I didn't have to stay in my tediously safe room very long, because the robot stirred, said, "Time to see Dr. Mills," and trundled out the door on its little treads, leaving me to follow in its wake.
When the weather's good, the doctor likes to meet me on the facility grounds, where two park benches sit facing one another. I brought my notebook with me so I wouldn't have to look at the way his jowly, florid cheeks push his blue eyes into narrow slits behind small wire-rimmed spectacles, or the perspiration darkening his pale hair. Instead I looked at my notebook, or the ground, or the green golf shirt stretched tight over his pot belly. After inquiring about my health, he got right down to business.
"Mina, can you tell me the name of your college roommate?"
I drew a rough cartoon, a blank circle for a head with two curved lines to indicate a neck and shoulders. "Which one? I had three."
"The first one."
I shaded in the featureless head and tried to dredge up a name. "She always made me think of Anne of Green Gables. Earnest like that. And-there's a smell of cinnamon. Maybe she was a redhead?"
He leaned forward expectantly. A single blond chest hair peeked out of his open collar. "Was she in the student protest group?"
I laughed. "I have no idea. I think she liked white wine spritzers." My memories are solid from childhood through high school, Swiss cheese from there through my junior year, and a blank wall after that.
"Fine. When was the attack supposed to happen?"
"I don't know," I said. I set the notebook aside and brushed a speck of dirt off my loose white cotton smock. Funny that they dressed the patients more like doctors than the doctors in this place. "I don't even know if there was supposed to be an attack."
"What day of the week?" he pressed.
"I don't know." I picked up my stubby felt-tip again and rapped it, hard, on the pad.
"What about the time? Sunrise? Dusk? Midnight?" The urgency in his voice made me look up. A fine mist of perspiration gleamed on his upper lip.

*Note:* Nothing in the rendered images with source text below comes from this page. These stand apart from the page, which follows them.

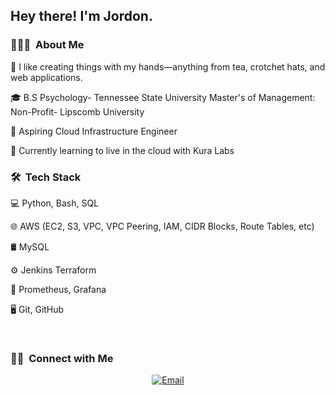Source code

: <h2> Hey there! I'm Jordon.</h2>

<h3> 👨🏻‍💻  About Me </h3>

🤔 I like creating things with my hands—anything from tea, crotchet hats, and web applications. 

🎓 B.S Psychology- Tennessee State University 
   Master's of Management: Non-Profit- Lipscomb University 

💼 Aspiring Cloud Infrastructure Engineer

🌱 Currently learning to live in the cloud with Kura Labs


<h3> 🛠  Tech Stack</h3>

💻 Python, Bash, SQL

🌐 AWS (EC2, S3, VPC, VPC Peering, IAM, CIDR Blocks, Route Tables, etc)

🛢 MySQL

⚙️  Jenkins Terraform

🔧 Prometheus, Grafana

🖥 Git, GitHub

<br/>

<h3> 🤝🏻  Connect with Me </h3>

<p align="center">
<a href="https://www.kuralabs.org/"&gt;&lt;img alt="Website" src="https://img.shields.io/badge/Website-www.kuralabs.org-orange?style=flat-square&logo=google-chrome"></a>
<a href="https://www.linkedin.com/in/jordondouglas/"&gt;&lt;img alt="LinkedIn" src="https://img.shields.io/badge/LinkedIn-Jordon%20Douglas-orange?style=flat-square&logo=linkedin"></a>
<a href="jdouglas2015@gmail.com"><img alt="Email" src="https://img.shields.io/badge/Email-jdouglas2015@gmail.com-orange?style=flat-square&logo=gmail"></a>
</p>

<!---
jordondoug2019/jordondoug2019 is a ✨ special ✨ repository because its `README.md` (this file) appears on your GitHub profile.
You can click the Preview link to take a look at your changes.
--->
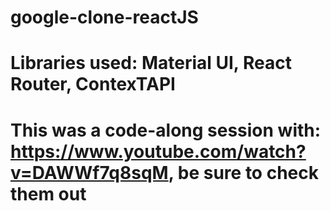 # google-clone-reactJS
# Libraries used: Material UI, React Router, ContexTAPI

# This was a code-along session with: https://www.youtube.com/watch?v=DAWWf7q8sqM, be sure to check them out
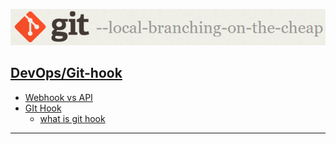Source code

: [![Git](./resource/Git.png)](https://kubernetes.io/)
## <ins>[DevOps]/Git-hook


- [Webhook vs API](https://blog.csdn.net/Aria_Miazzy/article/details/103925611)
 - [GIt Hook](https://www.git-scm.com/book/zh/v2/%E8%87%AA%E5%AE%9A%E4%B9%89-Git-Git-%E9%92%A9%E5%AD%90)
   - [what is git hook](https://www.jianshu.com/p/79c05c103bdd)

------

[DevOps]: <../../README.md>

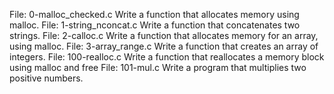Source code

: File: 0-malloc_checked.c Write a function that allocates memory using malloc.
File: 1-string_nconcat.c Write a function that concatenates two strings.
File: 2-calloc.c Write a function that allocates memory for an array, using malloc.
File: 3-array_range.c Write a function that creates an array of integers. 
File: 100-realloc.c Write a function that reallocates a memory block using malloc and free
File: 101-mul.c Write a program that multiplies two positive numbers.
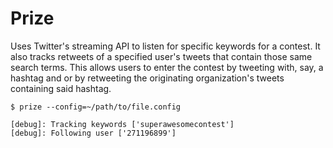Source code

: # Prize

Uses Twitter's streaming API to listen for specific keywords for a contest. It also tracks retweets of a specified user's tweets that contain those same search terms. This allows users to enter the contest by tweeting with, say, a hashtag and or by retweeting the originating organization's tweets containing said hashtag.

    $ prize --config=~/path/to/file.config
  
    [debug]: Tracking keywords ['superawesomecontest']
    [debug]: Following user ['271196899']
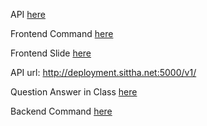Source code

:API [here](RM/API/README.md)

Frontend Command [here](RM/COMMAND/FRONTEND/README.md)

Frontend Slide [here](https://nextcloud.sittha.net/s/yCMFS36RCfb9xAB)

API url: http://deployment.sittha.net:5000/v1/

Question Answer in Class [here](https://app.sli.do/event/fzLJLzc3kyiYrknHgGHArR)


Backend Command [here](RM/COMMAND/BACKEND/README.md)
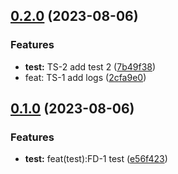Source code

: ## [0.2.0](https://github.com/isaacismaelx14/test_repo/compare/0.1.0...0.2.0) (2023-08-06)

### Features
- **test:** TS-2 add test 2 ([7b49f38](https://github.com/isaacismaelx14/test_repo/commit/7b49f38))
- feat: TS-1 add logs ([2cfa9e0](https://github.com/isaacismaelx14/test_repo/commit/2cfa9e0))

## [0.1.0](https://github.com/isaacismaelx14/test_repo/compare/...0.1.0) (2023-08-06)

### Features
- **test:** feat(test):FD-1 test ([e56f423](https://github.com/isaacismaelx14/test_repo/commit/e56f423))

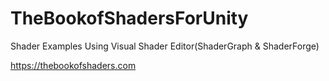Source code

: # TheBookofShadersForUnity

Shader Examples Using Visual Shader Editor(ShaderGraph &amp; ShaderForge)

https://thebookofshaders.com
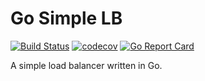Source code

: # Go Simple LB

[![Build Status](https://travis-ci.com/cloudingcity/go-simple-lb.svg?branch=master)](https://travis-ci.com/cloudingcity/go-simple-lb)
[![codecov](https://codecov.io/gh/cloudingcity/go-simple-lb/branch/master/graph/badge.svg)](https://codecov.io/gh/cloudingcity/go-simple-lb)
[![Go Report Card](https://goreportcard.com/badge/github.com/cloudingcity/go-simple-lb)](https://goreportcard.com/report/github.com/cloudingcity/go-simple-lb)

A simple load balancer written in Go.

I squeezed the felt-tip tightly in my hand. "I. Don't. Know." It was an effort to keep my voice level and calm. If I wasn't calm, though, my Cheerful Friend might roll in and tranquilize me, just to be on the safe side.
"But you can see a picture in your mind," he said. "Just a flicker, maybe, or an impression. Like your roommate and the smell of cinnamon."
"No," I said. "There's nothing." It was nearly true. There might have been something, but I wasn't sure what it was, and I wasn't about to tell him about it. "I am physically incapable of remembering," I said, stressing each syllable. "You know that. Why bother with all this?"
He shrugged. The arrogant smirk under his stubby nose made him look more like a pig than ever. "We're getting further. The drugs are helping. You will remember."
"It's been forty years--look at me!" I hold out my arms as evidence, the flesh on them wasted, the skin flabby. For some reason, this makes the doctor chuckle. "What does it matter? Why don't you leave me alone?"
"People want the truth. Don't you think they deserve it? You could be vindicated--"
"Or condemned--"
"Which already happened a long time ago." He leaned back against the park bench and draped an arm casually over the back of it.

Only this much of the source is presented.